顾晚娘留意了那二姑娘的几个动作,转眼瞧见自己,明明是一个府邸出来的,还上过一个女先生的课,自己怎么差的那么远?
刚感觉自己这举手抬足,比起这二姑娘是粗鲁了不知道多少,就瞧见着顾璟吃得个猪蹄,实在是费劲,竟然用起来了手。
比起自己,这顾璟与那二姑娘可是龙凤胎,还能差的这般远?顾晚娘想着,竟然觉得好笑起来。

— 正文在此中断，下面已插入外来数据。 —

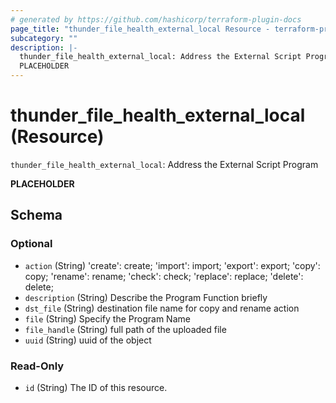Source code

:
 ```yaml
---
# generated by https://github.com/hashicorp/terraform-plugin-docs
page_title: "thunder_file_health_external_local Resource - terraform-provider-thunder"
subcategory: ""
description: |-
  thunder_file_health_external_local: Address the External Script Program
  PLACEHOLDER
---
```


# thunder_file_health_external_local (Resource)

`thunder_file_health_external_local`: Address the External Script Program

__PLACEHOLDER__



<!-- schema generated by tfplugindocs -->
## Schema

### Optional

- `action` (String) 'create': create; 'import': import; 'export': export; 'copy': copy; 'rename': rename; 'check': check; 'replace': replace; 'delete': delete;
- `description` (String) Describe the Program Function briefly
- `dst_file` (String) destination file name for copy and rename action
- `file` (String) Specify the Program Name
- `file_handle` (String) full path of the uploaded file
- `uuid` (String) uuid of the object

### Read-Only

- `id` (String) The ID of this resource.


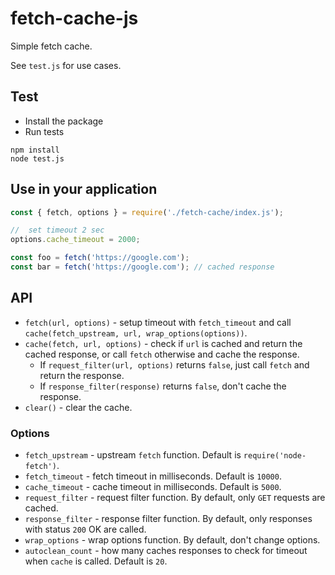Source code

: # fetch-cache-js

Simple fetch cache.

See `test.js` for use cases.

##  Test
- Install the package
- Run tests
```shell
npm install
node test.js
```

##  Use in your application
```js
const { fetch, options } = require('./fetch-cache/index.js');

//  set timeout 2 sec
options.cache_timeout = 2000;

const foo = fetch('https://google.com');
const bar = fetch('https://google.com'); // cached response
```

##  API
- `fetch(url, options)` - setup timeout with `fetch_timeout` and call `cache(fetch_upstream, url, wrap_options(options))`.
- `cache(fetch, url, options)` - check if `url` is cached and return the cached response, or call `fetch` otherwise and cache the response.
  - If `request_filter(url, options)` returns `false`, just call `fetch` and return the response.
  - If `response_filter(response)` returns `false`, don't cache the response.
- `clear()` - clear the cache.

### Options
- `fetch_upstream` - upstream `fetch` function. Default is `require('node-fetch')`.
- `fetch_timeout` - fetch timeout in milliseconds. Default is `10000`.
- `cache_timeout` - cache timeout in milliseconds. Default is `5000`.
- `request_filter` - request filter function. By default, only `GET` requests are cached.
- `response_filter` - response filter function. By default, only responses with status `200` OK are called.
- `wrap_options` - wrap options function. By default, don't change options.
- `autoclean_count` - how many caches responses to check for timeout when `cache` is called. Default is `20`.
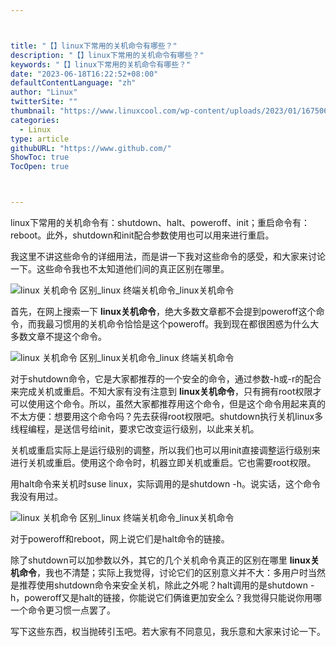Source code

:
 ```yaml
---



title: "【】linux下常用的关机命令有哪些？"
description: "【】linux下常用的关机命令有哪些？"
keywords: "【】linux下常用的关机命令有哪些？"
date: "2023-06-18T16:22:52+08:00"
defaultContentLanguage: "zh"
author: "Linux"
twitterSite: ""
thumbnail: "https://www.linuxcool.com/wp-content/uploads/2023/01/1675060503534_0.jpg"
categories:
  - Linux
type: article
githubURL: "https://www.github.com/"
ShowToc: true
TocOpen: true



---
```


linux下常用的关机命令有：shutdown、halt、poweroff、init；重启命令有：reboot。此外，shutdown和init配合参数使用也可以用来进行重启。

我这里不讲这些命令的详细用法，而是讲一下我对这些命令的感受，和大家来讨论一下。这些命令我也不太知道他们间的真正区别在哪里。

![linux 关机命令 区别_linux 终端关机命令_linux关机命令](https://www.linuxcool.com/wp-content/uploads/2023/01/1675060503534_0.jpg)

首先，在网上搜索一下 **linux关机命令**，绝大多数文章都不会提到poweroff这个命令，而我最习惯用的关机命令恰恰是这个poweroff。我到现在都很困惑为什么大多数文章不提这个命令。

![linux 关机命令 区别_linux关机命令_linux 终端关机命令](https://www.linuxcool.com/wp-content/uploads/2023/01/1675060503534_1.jpg)

对于shutdown命令，它是大家都推荐的一个安全的命令，通过参数-h或-r的配合来完成关机或重启。不知大家有没有注意到 **linux关机命令**，只有拥有root权限才可以使用这个命令。所以，虽然大家都推荐用这个命令，但是这个命令用起来真的不太方便：想要用这个命令吗？先去获得root权限吧。shutdown执行关机linux多线程编程，是送信号给init，要求它改变运行级别，以此来关机。

关机或重启实际上是运行级别的调整，所以我们也可以用init直接调整运行级别来进行关机或重启。使用这个命令时，机器立即关机或重启。它也需要root权限。

用halt命令来关机时suse linux，实际调用的是shutdown -h。说实话，这个命令我没有用过。

![linux 关机命令 区别_linux 终端关机命令_linux关机命令](https://www.linuxcool.com/wp-content/uploads/2023/01/1675060503534_2.jpg)

对于poweroff和reboot，网上说它们是halt命令的链接。

除了shutdown可以加参数以外，其它的几个关机命令真正的区别在哪里 **linux关机命令**，我也不清楚；实际上我觉得，讨论它们的区别意义并不大：多用户时当然是推荐使用shutdown命令来安全关机，除此之外呢？halt调用的是shutdown -h，poweroff又是halt的链接，你能说它们俩谁更加安全么？我觉得只能说你用哪一个命令更习惯一点罢了。

写下这些东西，权当抛砖引玉吧。若大家有不同意见，我乐意和大家来讨论一下。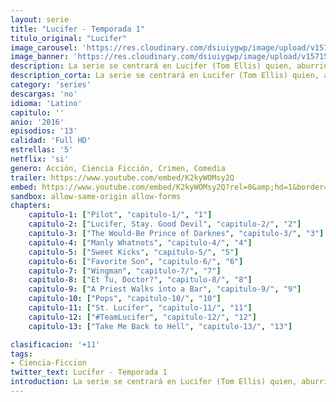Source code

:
 ```yaml
---
layout: serie
title: "Lucifer - Temporada 1"
titulo_original: "Lucifer"
image_carousel: 'https://res.cloudinary.com/dsiuiygwp/image/upload/v1571541384/lucifer-min_b7htnt.jpg'
image_banner: 'https://res.cloudinary.com/dsiuiygwp/image/upload/v1571541392/temporada-4-de-Lucifer-Netflix-Tom-Ellis-min_xoacmm.jpg'
description: La serie se centrará en Lucifer (Tom Ellis) quien, aburrido e infeliz como el Señor del Infierno, dimite de su trono y abandona su reino para trasladarse a la ciudad de Los Angeles y abrir un lujoso piano-bar llamado Lux. Una vez allí ayudará a la policía a castigar a los más peligrosos criminales de la ciudad.
description_corta: La serie se centrará en Lucifer (Tom Ellis) quien, aburrido e infeliz como el Señor del Infierno, dimite de su trono y abandona su reino para trasladarse a la ciudad de Los Angeles y abrir un lujoso piano-bar llamado Lux. Una vez allí ayudará a la policía a castigar a los más peligrosos criminales de la ciudad.
category: 'series'
descargas: 'no'
idioma: 'Latino'
capitulo: ''
anio: '2016'
episodios: '13'
calidad: 'Full HD'
estrellas: '5'
netflix: 'si'
genero: Acción, Ciencia Ficción, Crimen, Comedia
trailer: https://www.youtube.com/embed/K2kyWOMsy2Q
embed: https://www.youtube.com/embed/K2kyWOMsy2Q?rel=0&amp;hd=1&border=0&wmode=opaque&enablejsapi=1&modestbranding=1&controls=1&showinfo=1
sandbox: allow-same-origin allow-forms 
chapters:
    capitulo-1: ["Pilot", "capitulo-1/", "1"]
    capitulo-2: ["Lucifer, Stay. Good Devil", "capitulo-2/", "2"]
    capitulo-3: ["The Would-Be Prince of Darknes", "capitulo-3/", "3"]
    capitulo-4: ["Manly Whatnots", "capitulo-4/", "4"]
    capitulo-5: ["Sweet Kicks", "capitulo-5/", "5"]
    capitulo-6: ["Favorite Son", "capitulo-6/", "6"]
    capitulo-7: ["Wingman", "capitulo-7/", "7"]
    capitulo-8: ["Et Tu, Doctor?", "capitulo-8/", "8"]
    capitulo-9: ["A Priest Walks into a Bar", "capitulo-9/", "9"]
    capitulo-10: ["Pops", "capitulo-10/", "10"]
    capitulo-11: ["St. Lucifer", "capitulo-11/", "11"]
    capitulo-12: ["#TeamLucifer", "capitulo-12/", "12"]
    capitulo-13: ["Take Me Back to Hell", "capitulo-13/", "13"]

clasificacion: '+11'
tags:
- Ciencia-Ficcion
twitter_text: Lucifer - Temporada 1
introduction: La serie se centrará en Lucifer (Tom Ellis) quien, aburrido e infeliz como el Señor del Infierno, dimite de su trono y abandona su reino para trasladarse a la ciudad de Los Angeles y abrir un lujoso piano-bar llamado Lux. Una vez allí ayudará a la policía a castigar a los más peligrosos criminales de la ciudad.
---
```












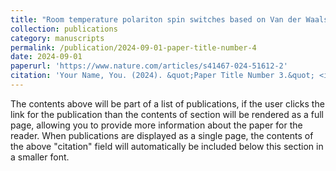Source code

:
 ```yaml
---
title: "Room temperature polariton spin switches based on Van der Waals superlattices"
collection: publications
category: manuscripts
permalink: /publication/2024-09-01-paper-title-number-4
date: 2024-09-01
paperurl: 'https://www.nature.com/articles/s41467-024-51612-2'
citation: 'Your Name, You. (2024). &quot;Paper Title Number 3.&quot; <i>GitHub Journal of Bugs</i>. 1(3).'
---
```


The contents above will be part of a list of publications, if the user clicks the link for the publication than the contents of section will be rendered as a full page, allowing you to provide more information about the paper for the reader. When publications are displayed as a single page, the contents of the above "citation" field will automatically be included below this section in a smaller font.
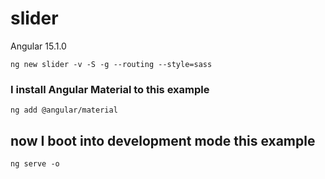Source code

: # slider

Angular 15.1.0

```shell
ng new slider -v -S -g --routing --style=sass
```

### I install Angular Material to this example

```shell
ng add @angular/material
```

## now I boot into development mode this example

```shell
ng serve -o
```
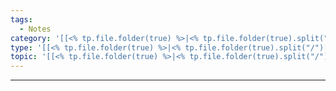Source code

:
 ```yaml
---
tags:
  - Notes
category: '[[<% tp.file.folder(true) %>|<% tp.file.folder(true).split("/")[2] %>]]'
type: '[[<% tp.file.folder(true) %>|<% tp.file.folder(true).split("/")[3] %>]]'
topic: '[[<% tp.file.folder(true) %>|<% tp.file.folder(true).split("/")[4] %>]]'
---
```


---





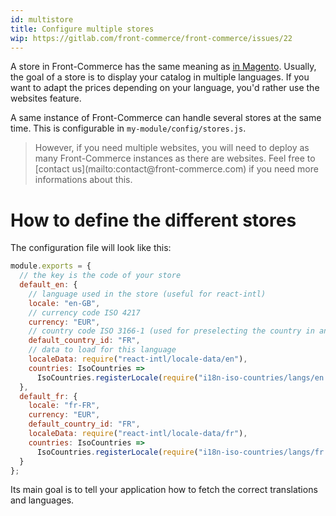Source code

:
 ```yaml
---
id: multistore
title: Configure multiple stores
wip: https://gitlab.com/front-commerce/front-commerce/issues/22
---
```


A store in Front-Commerce has the same meaning as [in Magento](https://devdocs.magento.com/guides/v2.3/config-guide/multi-site/ms_over.html). Usually, the goal of a store is to display your catalog in multiple languages. If you want to adapt the prices depending on your language, you'd rather use the websites feature.

A same instance of Front-Commerce can handle several stores at the same time. This is configurable in `my-module/config/stores.js`.

<blockquote class="note">
However, if you need multiple websites, you will need to deploy as many Front-Commerce instances as there are websites. Feel free to [contact us](mailto:contact@front-commerce.com) if you need more informations about this.
</blockquote>

# How to define the different stores

The configuration file will look like this:

```js
module.exports = {
  // the key is the code of your store
  default_en: {
    // language used in the store (useful for react-intl)
    locale: "en-GB",
    // currency code ISO 4217
    currency: "EUR",
    // country code ISO 3166-1 (used for preselecting the country in an address input for instance
    default_country_id: "FR",
    // data to load for this language
    localeData: require("react-intl/locale-data/en"),
    countries: IsoCountries =>
      IsoCountries.registerLocale(require("i18n-iso-countries/langs/en.json"))
  },
  default_fr: {
    locale: "fr-FR",
    currency: "EUR",
    default_country_id: "FR",
    localeData: require("react-intl/locale-data/fr"),
    countries: IsoCountries =>
      IsoCountries.registerLocale(require("i18n-iso-countries/langs/fr.json"))
  }
};
```

Its main goal is to tell your application how to fetch the correct translations and languages.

见着顾晚娘瞧过来,顾璟还在气头上,别过脑袋,正对上了世子。
世子筷子一震,敲打在了顾璟的手上,疼得顾璟直咧咧,猪蹄都顾不上了。
“成何体统,又不是在你自己院中的小灶上。便是在你自己院中,也万万不可用手吃食,你像什么样子。”
世子好歹是估计自己儿子的颜面,也算是顾及大房的颜面,只是小声训斥。
顾晚娘在一旁,却是听了个真真切切。抿着唇,憋着笑。
“三丫头笑什么呢?”
老祖宗却是注意到了。
闻声,世子将那筷子迅速收回,将顾璟的手压到了桌底下。
“想着老祖宗这般开心,若是老祖宗日日可以这么开心,那我便日日给老祖宗办寿诞。”
“傻丫头,胡说什么,谁日日生日的?这么一来,我得一天老一岁?”
顾晚娘在百花楼的时月里,倒是把这讨好人的本事,十重学了八重。
“那样老祖宗便可以与神龟同寿,与天常存。那可不是得道,当神仙了?”
顾晚娘笑脸盈盈,又将那老祖宗逗得开心大笑。二姑娘对于这话一愣,便也就看到了那张笑脸,只觉得灼目,一下就撇开了。